Par suite, les scientifiques n'ont aucun mal à montrer que dans le cycle romanesque de Martin, il n'y a aucune concordance entre ces deux temporalités. Objectivement, la mortalité des héros importants est beaucoup moins surprenante, beaucoup moins imprévisible que dans le récit qui en est fait. On pouvait s'en douter. Tout roman réussi repose sur de telles manipulations.

Sur les cinq tomes du Trône de fer, les scientifiques ont compté plus de 2 000 personnages et plus de 41 000 interactions. Chaque personnage interagit avec environ 150 autres. C’est, selon eux, le nombre maximum d'individus que  le cerveau humain peut tolérer. George RR Martin pouvait-il y avoir pensé ?

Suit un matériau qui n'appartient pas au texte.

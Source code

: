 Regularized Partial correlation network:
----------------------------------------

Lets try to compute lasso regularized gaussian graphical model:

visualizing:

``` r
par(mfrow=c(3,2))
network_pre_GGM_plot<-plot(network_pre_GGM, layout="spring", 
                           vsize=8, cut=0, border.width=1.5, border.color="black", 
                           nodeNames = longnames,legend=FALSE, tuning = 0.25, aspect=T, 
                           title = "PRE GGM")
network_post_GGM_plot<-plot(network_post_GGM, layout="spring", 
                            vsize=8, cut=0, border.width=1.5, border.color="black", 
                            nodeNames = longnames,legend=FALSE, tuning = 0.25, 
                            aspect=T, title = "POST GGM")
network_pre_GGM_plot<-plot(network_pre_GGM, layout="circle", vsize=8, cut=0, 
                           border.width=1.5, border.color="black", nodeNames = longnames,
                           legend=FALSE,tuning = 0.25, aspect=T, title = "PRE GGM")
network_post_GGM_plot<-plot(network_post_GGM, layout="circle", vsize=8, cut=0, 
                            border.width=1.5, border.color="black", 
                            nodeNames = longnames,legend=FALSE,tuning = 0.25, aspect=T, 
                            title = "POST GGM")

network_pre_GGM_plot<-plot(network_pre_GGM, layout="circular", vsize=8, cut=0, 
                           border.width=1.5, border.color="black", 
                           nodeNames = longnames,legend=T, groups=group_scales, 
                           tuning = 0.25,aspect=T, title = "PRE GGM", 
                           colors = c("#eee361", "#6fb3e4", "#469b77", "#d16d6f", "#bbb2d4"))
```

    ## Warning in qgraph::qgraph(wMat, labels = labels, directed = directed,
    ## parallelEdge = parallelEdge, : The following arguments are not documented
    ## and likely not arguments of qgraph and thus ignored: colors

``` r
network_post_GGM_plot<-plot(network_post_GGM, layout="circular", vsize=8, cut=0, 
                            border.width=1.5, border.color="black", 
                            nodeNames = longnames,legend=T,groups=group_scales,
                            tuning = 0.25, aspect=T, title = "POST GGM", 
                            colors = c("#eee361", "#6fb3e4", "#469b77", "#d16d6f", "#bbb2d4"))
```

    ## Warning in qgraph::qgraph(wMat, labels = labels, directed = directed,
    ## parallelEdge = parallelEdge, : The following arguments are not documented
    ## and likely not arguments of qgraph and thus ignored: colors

Tout écrivain ou scénariste de talent fera de même. Je m'excuse d'être brutal et désobligeant, car je suis un fervent partisan de l'introduction des outils scientifiques en narratologie (théorie du récit) et en poétique (théorie des techniques d'expression artistiques). Mais autant cette étude est intéressante comme exemple de formalisation des relations sociales d'un récit, avec tous les bénéfices liés à la formalisation : rigueur, exhaustivité ; autant les conclusions qu'elle tire sont injustifiées et arbitraires. Le succès d'une fiction dépend de tant d'éléments (genre, sujet, décor, dialogues, scénario, éditeur, promotion), qu'il est très difficile d'isoler une raison et une seule de son succès. C'est pareil pour une série.

Parlons du genre de Game of Thrones. Il s'agit de la première fantasy audiovisuel adulte, et cette nouveauté a certainement beaucoup joué dans le succès. Jusqu'à présent la fantasy audiovisuelle était des adaptations de Tolkien, du cycle Narnia (un monde imaginaire créé par Clive Staple Lewis) ; ie des fictions pour la jeunesse ou pour les éternels adolescents. Avec Game of Thrones, la fantasy s'est vu enrichie par des problématiques politiques et sexuels : du jamais vu ! Différents niveaux de lectures étaient possibles, différentes générations ont pu se retrouver devant une fiction ; cette clef me parait la plus importante.

Mettons qu'à qualité artistique égale, en excluant tous les paramètres extérieurs (programmation, promotion) on isole le scénario : ce qui a fait le succès de série comme Les Sopranos, Game of Thrones ou The walking dead (avant une erreur et une chute fatale), c'est avant tout d'être multigénérationnel et unisexe.

La science du cerveau pourrait-elle aider les écrivains à écrire des livres conçus pour capter l’attention du lecteur ?

Le rêve d'inviter la science au festin de la création débute à la Renaissance. Les créateurs eux-mêmes y ont cru, souvenez vous de Léonard de Vinci. Plus récemment, dans la génération 1960-80, beaucoup ont cru que la sémiotique allait enrichir l'invention narrative. Ce ne fut pas le cas, bien au contraire. Il faut beaucoup se méfier de ces utopies scientistes.